A study published in the New England Journal of Medicine has found that patients given ketamine for the treatment of non-psychotic, treatment-resistant depression reported ‘non-inferior’ outcomes compared to electroconvulsive therapy.
Electroconvulsive therapy (ECT) is a treatment that involves passing an electric current through a patient’s brain, causing a brief surge of electrical activity within the brain with the hope of relieving the symptoms of conditions such as drug treatment-resistant depression.
ECT, which is performed while a patient is under general anaesthesia has a number of side effects such as cognitive impairment, and can lead to long-term memory loss. The use of ECT in the UK is considered controversial. According to the charity MIND, “it [ECT] was used unethically in the past. ECT was used far more in the 1950s to 1970s than it is today, and it was used without anaesthetic and often without consent.” Between 1985 and 2002, its use in England has more than halved, however in the US ECT is administered to an estimated 100,000 people a year.
In the study, patients with treatment-resistant depression were recruited and assigned in a 1:1 ratio to receive ketamine or ECT. During an initial 3-week treatment phase, patients received either ECT three times per week or ketamine twice per week.
Researchers found that 55 per cent of those receiving ketamine treatment and 41 per cent of those receiving ECT reported at least a 50 per cent improvement in their self-reported symptoms, and an improvement in their self-reported quality of life that lasted throughout the six-month follow-up period. Patients receiving ECT treatment reported memory loss and musculoskeletal side effects.

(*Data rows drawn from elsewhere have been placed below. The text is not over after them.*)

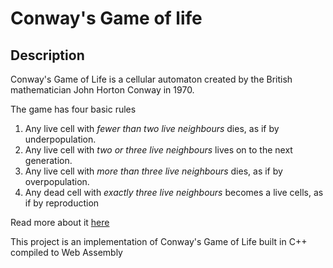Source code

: # Conway's Game of life

## Description

Conway's Game of Life is a cellular automaton created by the British mathematician John Horton Conway in 1970.

The game has four basic rules

1. Any live cell with _fewer than two live neighbours_ dies, as if by underpopulation.
2. Any live cell with _two or three live neighbours_ lives on to the next generation.
3. Any live cell with _more than three live neighbours_ dies, as if by overpopulation.
4. Any dead cell with _exactly three live neighbours_ becomes a live cells, as if by reproduction

Read more about it [here](https://en.wikipedia.org/wiki/Conway%27s_Game_of_Life)

This project is an implementation of Conway's Game of Life built in C++ compiled to Web Assembly
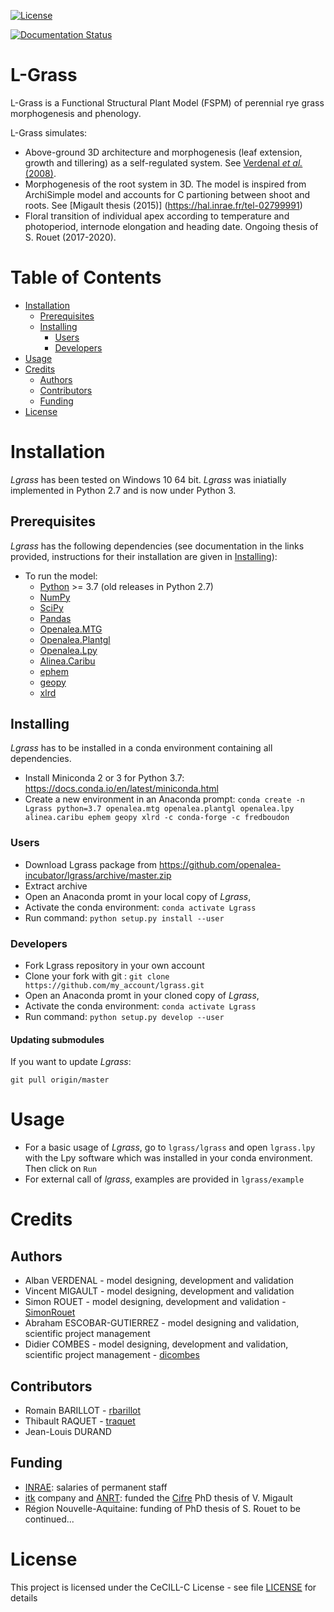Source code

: [![License](https://img.shields.io/badge/license-CeCILL--C-blue )](https://img.shields.io/badge/license-CeCILL--C-blue )

[![Documentation Status](https://readthedocs.org/projects/lgrass/badge/?version=latest)](https://lgrass.readthedocs.io/en/latest/?badge=latest)

# L-Grass
L-Grass is a Functional Structural Plant Model (FSPM) of perennial rye grass morphogenesis and phenology.

L-Grass simulates:
* Above-ground 3D architecture and morphogenesis (leaf extension, growth and tillering) as a self-regulated system. See [Verdenal *et al.* (2008)](https://doi.org/10.1071/FP08050).
* Morphogenesis of the root system in 3D. The model is inspired from ArchiSimple model and accounts for C partioning between shoot and roots. See [Migault thesis (2015)] (https://hal.inrae.fr/tel-02799991)
* Floral transition of individual apex according to temperature and photoperiod, internode elongation and heading date. Ongoing thesis of S. Rouet (2017-2020).

# Table of Contents
- [Installation](#installation)
  * [Prerequisites](#prerequisites)
  * [Installing](#installing)
    + [Users](#users)
    + [Developers](#developers)
- [Usage](#usage)
- [Credits](#credits)
  * [Authors](#authors)
  * [Contributors](#contributors)
  * [Funding](#funding)
- [License](#license)


# Installation

*Lgrass* has been tested on Windows 10 64 bit. *Lgrass* was iniatially implemented in Python 2.7 and is now under Python 3.

## Prerequisites
*Lgrass* has the following dependencies (see documentation in the links provided, instructions for their installation are given in [Installing](#installing)):
* To run the model: 
    * [Python](http://www.python.org) >= 3.7 (old releases in Python 2.7)
    * [NumPy](http://www.numpy.org/)
    * [SciPy](http://www.scipy.org/)
    * [Pandas](http://pandas.pydata.org/)
    * [Openalea.MTG](https://github.com/openalea/mtg)
    * [Openalea.Plantgl](https://github.com/openalea/plantgl)
    * [Openalea.Lpy](https://github.com/openalea/lpy)
    * [Alinea.Caribu](https://github.com/openalea-incubator/caribu) 
    * [ephem](https://pypi.org/project/ephem/)
    * [geopy](https://pypi.org/project/geopy/)
    * [xlrd](https://pypi.org/project/xlrd/)
    
## Installing
*Lgrass* has to be installed in a conda environment containing all dependencies.

* Install Miniconda 2 or 3 for Python 3.7: https://docs.conda.io/en/latest/miniconda.html
* Create a new environment in an Anaconda prompt:
   `conda create -n Lgrass python=3.7 openalea.mtg openalea.plantgl openalea.lpy alinea.caribu ephem geopy xlrd -c conda-forge -c fredboudon`
   
### Users
* Download Lgrass package from https://github.com/openalea-incubator/lgrass/archive/master.zip
* Extract archive
* Open an Anaconda promt in your local copy of *Lgrass*,
* Activate the conda environment: `conda activate Lgrass`
* Run command: `python setup.py install --user` 

### Developers
* Fork Lgrass repository in your own account
* Clone your fork with git : `git clone https://github.com/my_account/lgrass.git`
* Open an Anaconda promt in your cloned copy of *Lgrass*,
* Activate the conda environment: `conda activate Lgrass`
* Run command: `python setup.py develop --user` 

#### Updating submodules

If you want to update *Lgrass*:

    git pull origin/master

# Usage

* For a basic usage of *Lgrass*, go to `lgrass/lgrass` and open `lgrass.lpy` with the Lpy software which was installed in your conda environment. Then click on `Run`
* For external call of *lgrass*, examples are provided in `lgrass/example`

# Credits
## Authors
* Alban VERDENAL - model designing, development and validation
* Vincent MIGAULT - model designing, development and validation
* Simon ROUET - model designing, development and validation - [SimonRouet](https://github.com/SimonRouet)
* Abraham ESCOBAR-GUTIERREZ - model designing and validation, scientific project management
* Didier COMBES - model designing, development and validation, scientific project management - [dicombes](https://github.com/dicombes)

## Contributors
* Romain BARILLOT - [rbarillot](https://github.com/rbarillot)
* Thibault RAQUET - [traquet](https://github.com/traquet)
* Jean-Louis DURAND

## Funding
* [INRAE](https://www.inrae.fr/): salaries of permanent staff 
* [itk](https://www.itk.fr/en/) company and [ANRT](http://www.anrt.asso.fr/fr): funded the [Cifre](http://www.anrt.asso.fr/fr/cifre-7843) PhD thesis of V. Migault
* Région Nouvelle-Aquitaine: funding of PhD thesis of S. Rouet
to be continued...

# License
This project is licensed under the CeCILL-C License - see file [LICENSE](LICENSE) for details
 
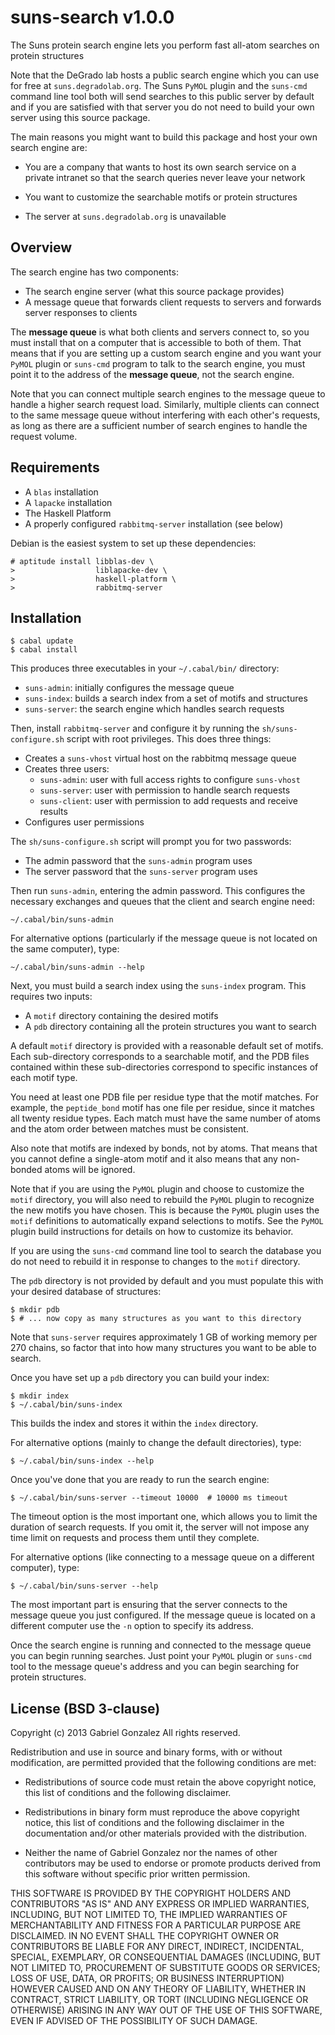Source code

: # suns-search v1.0.0

The Suns protein search engine lets you perform fast all-atom searches on
protein structures

Note that the DeGrado lab hosts a public search engine which you can use for
free at `suns.degradolab.org`.  The Suns `PyMOL` plugin and the `suns-cmd`
command line tool both will send searches to this public server by default and
if you are satisfied with that server you do not need to build your own server
using this source package.

The main reasons you might want to build this package and host your own search
engine are:

* You are a company that wants to host its own search service on a private
  intranet so that the search queries never leave your network

* You want to customize the searchable motifs or protein structures

* The server at `suns.degradolab.org` is unavailable

## Overview

The search engine has two components:

* The search engine server (what this source package provides)
* A message queue that forwards client requests to servers and forwards server
  responses to clients

The **message queue** is what both clients and servers connect to, so you must
install that on a computer that is accessible to both of them.  That means that
if you are setting up a custom search engine and you want your `PyMOL` plugin or
`suns-cmd` program to talk to the search engine, you must point it to the
address of the **message queue**, not the search engine.

Note that you can connect multiple search engines to the message queue to handle
a higher search request load.  Similarly, multiple clients can connect to the
same message queue without interfering with each other's requests, as long as
there are a sufficient number of search engines to handle the request volume.

## Requirements

* A `blas` installation
* A `lapacke` installation
* The Haskell Platform
* A properly configured `rabbitmq-server` installation (see below)

Debian is the easiest system to set up these dependencies:

    # aptitude install libblas-dev \
    >                  liblapacke-dev \
    >                  haskell-platform \
    >                  rabbitmq-server

## Installation

    $ cabal update
    $ cabal install

This produces three executables in your `~/.cabal/bin/` directory:

* `suns-admin`: initially configures the message queue
* `suns-index`: builds a search index from a set of motifs and structures
* `suns-server`: the search engine which handles search requests

Then, install `rabbitmq-server` and configure it by running the
`sh/suns-configure.sh` script with root privileges.  This does three things:

* Creates a `suns-vhost` virtual host on the rabbitmq message queue
* Creates three users:
    * `suns-admin`: user with full access rights to configure `suns-vhost`
    * `suns-server`: user with permission to handle search requests
    * `suns-client`: user with permission to add requests and receive results
* Configures user permissions

The `sh/suns-configure.sh` script will prompt you for two passwords:

* The admin password that the `suns-admin` program uses
* The server password that the `suns-server` program uses

Then run `suns-admin`, entering the admin password.  This configures the
necessary exchanges and queues that the client and search engine need:

    ~/.cabal/bin/suns-admin

For alternative options (particularly if the message queue is not located on the
same computer), type:

    ~/.cabal/bin/suns-admin --help

Next, you must build a search index using the `suns-index` program.  This
requires two inputs:

* A `motif` directory containing the desired motifs
* A `pdb` directory containing all the protein structures you want to search

A default `motif` directory is provided with a reasonable default set of motifs.
Each sub-directory corresponds to a searchable motif, and the PDB files
contained within these sub-directories correspond to specific instances of each
motif type.

You need at least one PDB file per residue type that the motif matches.  For
example, the `peptide_bond` motif has one file per residue, since it matches all
twenty residue types.  Each match must have the same number of atoms and the
atom order between matches must be consistent.

Also note that motifs are indexed by bonds, not by atoms.  That means that you
cannot define a single-atom motif and it also means that any non-bonded atoms
will be ignored.

Note that if you are using the `PyMOL` plugin and choose to customize the
`motif` directory, you will also need to rebuild the `PyMOL` plugin to recognize
the new motifs you have chosen.  This is because the `PyMOL` plugin uses the
`motif` definitions to automatically expand selections to motifs.  See the
`PyMOL` plugin build instructions for details on how to customize its behavior.

If you are using the `suns-cmd` command line tool to search the database you do
not need to rebuild it in response to changes to the `motif` directory.

The `pdb` directory is not provided by default and you must populate this with
your desired database of structures:

    $ mkdir pdb
    $ # ... now copy as many structures as you want to this directory

Note that `suns-server` requires approximately 1 GB of working memory per 270
chains, so factor that into how many structures you want to be able to search.

Once you have set up a `pdb` directory you can build your index:

    $ mkdir index
    $ ~/.cabal/bin/suns-index

This builds the index and stores it within the `index` directory.

For alternative options (mainly to change the default directories), type:

    $ ~/.cabal/bin/suns-index --help

Once you've done that you are ready to run the search engine:

    $ ~/.cabal/bin/suns-server --timeout 10000  # 10000 ms timeout

The timeout option is the most important one, which allows you to limit the
duration of search requests.  If you omit it, the server will not impose any
time limit on requests and process them until they complete.

For alternative options (like connecting to a message queue on a different
computer), type:

    $ ~/.cabal/bin/suns-server --help

The most important part is ensuring that the server connects to the message
queue you just configured.  If the message queue is located on a different
computer use the `-n` option to specify its address.

Once the search engine is running and connected to the message queue you can
begin running searches.  Just point your `PyMOL` plugin or `suns-cmd` tool to
the message queue's address and you can begin searching for protein structures.

## License (BSD 3-clause)

Copyright (c) 2013 Gabriel Gonzalez
All rights reserved.

Redistribution and use in source and binary forms, with or without modification,
are permitted provided that the following conditions are met:

* Redistributions of source code must retain the above copyright notice, this
  list of conditions and the following disclaimer.

* Redistributions in binary form must reproduce the above copyright notice, this
  list of conditions and the following disclaimer in the documentation and/or
  other materials provided with the distribution.

* Neither the name of Gabriel Gonzalez nor the names of other contributors may
  be used to endorse or promote products derived from this software without
  specific prior written permission.

THIS SOFTWARE IS PROVIDED BY THE COPYRIGHT HOLDERS AND CONTRIBUTORS "AS IS" AND
ANY EXPRESS OR IMPLIED WARRANTIES, INCLUDING, BUT NOT LIMITED TO, THE IMPLIED
WARRANTIES OF MERCHANTABILITY AND FITNESS FOR A PARTICULAR PURPOSE ARE
DISCLAIMED. IN NO EVENT SHALL THE COPYRIGHT OWNER OR CONTRIBUTORS BE LIABLE FOR
ANY DIRECT, INDIRECT, INCIDENTAL, SPECIAL, EXEMPLARY, OR CONSEQUENTIAL DAMAGES
(INCLUDING, BUT NOT LIMITED TO, PROCUREMENT OF SUBSTITUTE GOODS OR SERVICES;
LOSS OF USE, DATA, OR PROFITS; OR BUSINESS INTERRUPTION) HOWEVER CAUSED AND ON
ANY THEORY OF LIABILITY, WHETHER IN CONTRACT, STRICT LIABILITY, OR TORT
(INCLUDING NEGLIGENCE OR OTHERWISE) ARISING IN ANY WAY OUT OF THE USE OF THIS
SOFTWARE, EVEN IF ADVISED OF THE POSSIBILITY OF SUCH DAMAGE.
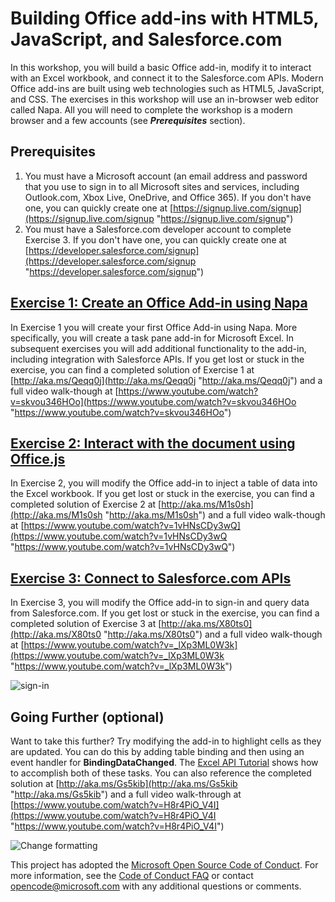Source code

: # Building Office add-ins with HTML5, JavaScript, and Salesforce.com #

In this workshop, you will build a basic Office add-in, modify it to interact with an Excel workbook, and connect it to the Salesforce.com APIs. Modern Office add-ins are built using web technologies such as HTML5, JavaScript, and CSS. The exercises in this workshop will use an in-browser web editor called Napa. All you will need to complete the workshop is a modern browser and a few accounts (see ***Prerequisites*** section).

## Prerequisites ##
1. You must have a Microsoft account (an email address and password that you use to sign in to all Microsoft sites and services, including Outlook.com, Xbox Live, OneDrive, and Office 365). If you don't have one, you can quickly create one at [https://signup.live.com/signup](https://signup.live.com/signup "https://signup.live.com/signup")
2. You must have a Salesforce.com developer account to complete Exercise 3. If you don't have one, you can quickly create one at [https://developer.salesforce.com/signup](https://developer.salesforce.com/signup "https://developer.salesforce.com/signup")

## [Exercise 1: Create an Office Add-in using Napa](https://github.com/OfficeDev/Salesforce-Addin-Workshop/tree/master/Exercise%201) ##
In Exercise 1 you will create your first Office Add-in using Napa. More specifically, you will create a task pane add-in for Microsoft Excel. In subsequent exercises you will add additional functionality to the add-in, including integration with Salesforce APIs. If you get lost or stuck in the exercise, you can find a completed solution of Exercise 1 at [http://aka.ms/Qeqq0j](http://aka.ms/Qeqq0j "http://aka.ms/Qeqq0j") and a full video walk-though at [https://www.youtube.com/watch?v=skvou346HOo](https://www.youtube.com/watch?v=skvou346HOo "https://www.youtube.com/watch?v=skvou346HOo")

## [Exercise 2: Interact with the document using Office.js](https://github.com/OfficeDev/Salesforce-Addin-Workshop/tree/master/Exercise%202) ##
In Exercise 2, you will modify the Office add-in to inject a table of data into the Excel workbook. If you get lost or stuck in the exercise, you can find a completed solution of Exercise 2 at [http://aka.ms/M1s0sh](http://aka.ms/M1s0sh "http://aka.ms/M1s0sh") and a full video walk-though at [https://www.youtube.com/watch?v=1vHNsCDy3wQ](https://www.youtube.com/watch?v=1vHNsCDy3wQ "https://www.youtube.com/watch?v=1vHNsCDy3wQ")

## [Exercise 3: Connect to Salesforce.com APIs](https://github.com/OfficeDev/Salesforce-Addin-Workshop/tree/master/Exercise%203) ##
In Exercise 3, you will modify the Office add-in to sign-in and query data from Salesforce.com. If you get lost or stuck in the exercise, you can find a completed solution of Exercise 3 at [http://aka.ms/X80ts0](http://aka.ms/X80ts0 "http://aka.ms/X80ts0") and a full video walk-though at [https://www.youtube.com/watch?v=_lXp3ML0W3k](https://www.youtube.com/watch?v=_lXp3ML0W3k "https://www.youtube.com/watch?v=_lXp3ML0W3k")

![sign-in](http://i.imgur.com/K7uO0mH.png)

## Going Further (optional) ##
Want to take this further? Try modifying the add-in to highlight cells as they are updated. You can do this by adding table binding and then using an event handler for **BindingDataChanged**. The [Excel API Tutorial](https://store.office.com/api-tutorial-content-WA104077907.aspx "Excel API Tutorial") shows how to accomplish both of these tasks. You can also reference the completed solution at [http://aka.ms/Gs5kib](http://aka.ms/Gs5kib "http://aka.ms/Gs5kib") and a full video walk-through at [https://www.youtube.com/watch?v=H8r4PiO_V4I](https://www.youtube.com/watch?v=H8r4PiO_V4I "https://www.youtube.com/watch?v=H8r4PiO_V4I")

![Change formatting](http://i.imgur.com/kY4Pckg.png)


This project has adopted the [Microsoft Open Source Code of Conduct](https://opensource.microsoft.com/codeofconduct/). For more information, see the [Code of Conduct FAQ](https://opensource.microsoft.com/codeofconduct/faq/) or contact [opencode@microsoft.com](mailto:opencode@microsoft.com) with any additional questions or comments.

Those receiving ketamine treatment did not report side effects, other than an experience of dissociation at the time of treatment, which is a common feature of the ketamine experience.
“ECT has been the gold standard for treating severe depression for over 80 years, but it is also a controversial treatment because it can cause memory loss, requires anaesthesia and is associated with social stigma,” said Amit Anand, MD, one of the lead authors of the study. “This is the largest study comparing ketamine and ECT treatments for depression that has ever been done, and the only one that also measured impacts to memory.”
Treatment-resistant depression affects up to 30 per cent of adults with major depressive disorder, a clinical condition characterised by persistent feelings of sadness and loss of interest. Treatment-resistant depression is believed to be experienced by around 230 million people worldwide. “People with treatment-resistant depression suffer a great deal, so it is exciting that studies like this are adding new options for them,” said Anand. “With this real-world trial, the results are immediately transferable to the clinical setting.”